| RegUS PatOff |
It's a general rule. Take a look at the Multiplying Damage paragraph in the Combat Section:
Sometimes you multiply damage by some factor, such as on a critical hit. Roll the damage (with all modifiers) multiple times and total the results.Note: When you multiply damage more than once, each multiplier works off the original, unmultiplied damage. So if you are asked to double the damage twice, the end result is three times the normal damage.
Exception: Extra damage dice over and above a weapon's normal damage are never multiplied.
Metamagic such as Empower Spell is slightly different. You take what you rolled, and increase by 50% (multiply by 1.5). It interacts with Maximize Spell in a specific fashion: treat the base damage of the spell as maximum, then roll dice for what it would have been, had it been variable, and add 50% of that value to the maximized total. Example: an Empowered, Maximized Fireball by a 10th level caster is 10d6, maximized to 60, plus 50% of 10d6 (rolled) - so the total is 70-90, with an average of 60 + 17, or 77.
| My Self |
Remember to factor out non-multipliable damage. Sneak Attack, Vital Strike, Precise Strike, Studied Combat, elemental weapons (flaming, frost, shocking, etc.) and non attack roll spells do not multiply on a crit. Empowered and Maximize can be applied to the same spell, but maximize does not maximize the extra 1/2 damage dice from empowered.
| Bill Dunn |
| 1 person marked this as a favorite. |
Although if it's going to speed your game up it means little to double the roll over rolling twice and adding. The rule is to roll but it could just be quicker to do the math and move on.

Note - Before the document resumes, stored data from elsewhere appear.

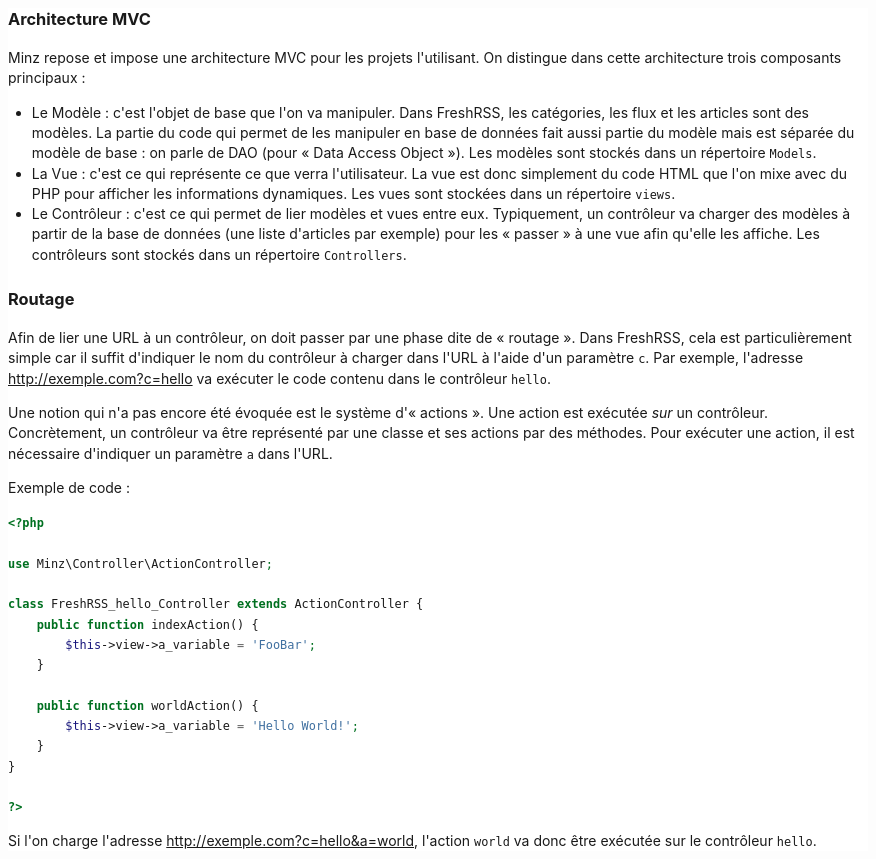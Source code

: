 ### Architecture MVC

Minz repose et impose une architecture MVC pour les projets l'utilisant. On
distingue dans cette architecture trois composants principaux :

* Le Modèle : c'est l'objet de base que l'on va manipuler. Dans FreshRSS,
  les catégories, les flux et les articles sont des modèles. La partie du
  code qui permet de les manipuler en base de données fait aussi partie du
  modèle mais est séparée du modèle de base : on parle de DAO (pour « Data
  Access Object »). Les modèles sont stockés dans un répertoire `Models`.
* La Vue : c'est ce qui représente ce que verra l'utilisateur. La vue est
  donc simplement du code HTML que l'on mixe avec du PHP pour afficher les
  informations dynamiques. Les vues sont stockées dans un répertoire
  `views`.
* Le Contrôleur : c'est ce qui permet de lier modèles et vues entre
  eux. Typiquement, un contrôleur va charger des modèles à partir de la base
  de données (une liste d'articles par exemple) pour les « passer » à une
  vue afin qu'elle les affiche. Les contrôleurs sont stockés dans un
  répertoire `Controllers`.

### Routage

Afin de lier une URL à un contrôleur, on doit passer par une phase dite de «
routage ». Dans FreshRSS, cela est particulièrement simple car il suffit
d'indiquer le nom du contrôleur à charger dans l'URL à l'aide d'un paramètre
`c`. Par exemple, l'adresse http://exemple.com?c=hello va exécuter le code
contenu dans le contrôleur `hello`.

Une notion qui n'a pas encore été évoquée est le système d'« actions ». Une
action est exécutée *sur* un contrôleur. Concrètement, un contrôleur va être
représenté par une classe et ses actions par des méthodes. Pour exécuter une
action, il est nécessaire d'indiquer un paramètre `a` dans l'URL.

Exemple de code :

```php
<?php

use Minz\Controller\ActionController;

class FreshRSS_hello_Controller extends ActionController {
	public function indexAction() {
		$this->view->a_variable = 'FooBar';
	}

	public function worldAction() {
		$this->view->a_variable = 'Hello World!';
	}
}

?>
```

Si l'on charge l'adresse http://exemple.com?c=hello&a=world, l'action
`world` va donc être exécutée sur le contrôleur `hello`.
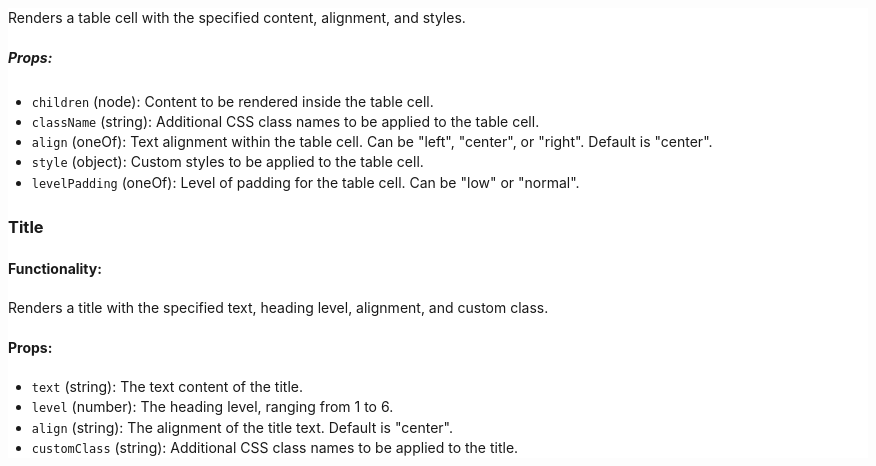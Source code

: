 Renders a table cell with the specified content, alignment, and styles.

##### Props:

- `children` (node): Content to be rendered inside the table cell.
- `className` (string): Additional CSS class names to be applied to the table cell.
- `align` (oneOf): Text alignment within the table cell. Can be "left", "center", or "right". Default is "center".
- `style` (object): Custom styles to be applied to the table cell.
- `levelPadding` (oneOf): Level of padding for the table cell. Can be "low" or "normal".

### Title

#### Functionality:

Renders a title with the specified text, heading level, alignment, and custom class.

#### Props:

- `text` (string): The text content of the title.
- `level` (number): The heading level, ranging from 1 to 6.
- `align` (string): The alignment of the title text. Default is "center".
- `customClass` (string): Additional CSS class names to be applied to the title.

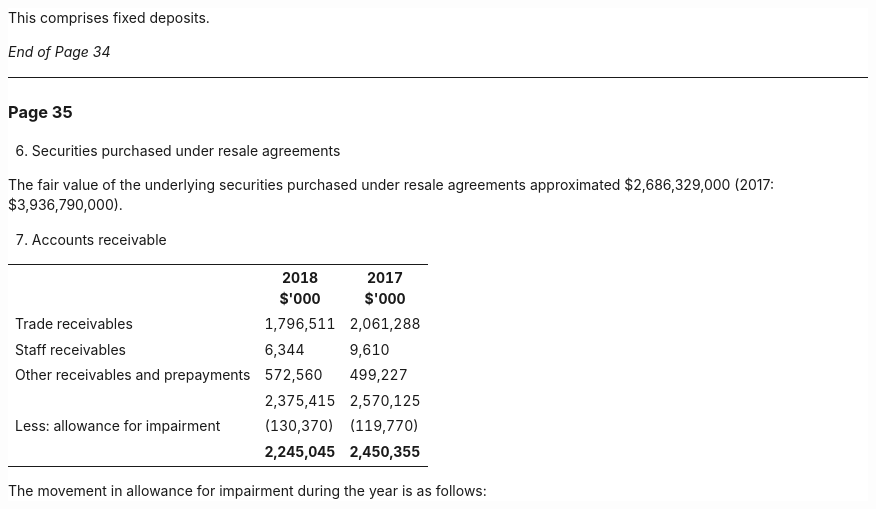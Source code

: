 This comprises fixed deposits.

*End of Page 34*

---

### Page 35

6. Securities purchased under resale agreements

The fair value of the underlying securities purchased under resale agreements approximated $2,686,329,000 (2017: $3,936,790,000).

7. Accounts receivable

<table>
  <tr>
    <th></th>
    <th>2018<br>$'000</th>
    <th>2017<br>$'000</th>
  </tr>
  <tr>
    <td>Trade receivables</td>
    <td>1,796,511</td>
    <td>2,061,288</td>
  </tr>
  <tr>
    <td>Staff receivables</td>
    <td>6,344</td>
    <td>9,610</td>
  </tr>
  <tr>
    <td>Other receivables and prepayments</td>
    <td>572,560</td>
    <td>499,227</td>
  </tr>
  <tr>
    <td></td>
    <td>2,375,415</td>
    <td>2,570,125</td>
  </tr>
  <tr>
    <td>Less: allowance for impairment</td>
    <td>(130,370)</td>
    <td>(119,770)</td>
  </tr>
  <tr>
    <td></td>
    <td><b>2,245,045</b></td>
    <td><b>2,450,355</b></td>
  </tr>
</table>

The movement in allowance for impairment during the year is as follows:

It means a different random distribution of results. 1d8x2 may have the same basic range as 2d8, but the distribution of results is substantially different.
| Kazaan |
| 1 person marked this as a favorite. |
On a related note, when under the effect of multiple bleed effects, while bleeding doesn't stack, you still roll all of them and then just apply the highest number for damage. For example, if you apply bleeds of 1d6, 1d6, and 1d4 to a target, you might roll 2, 3, and 4 respectively. You apply the 4 damage since that was the highest value actually rolled. I've run into situations where people say that you only roll the highest dice (ie. you roll one of the 1d6) on account of bleed not stacking.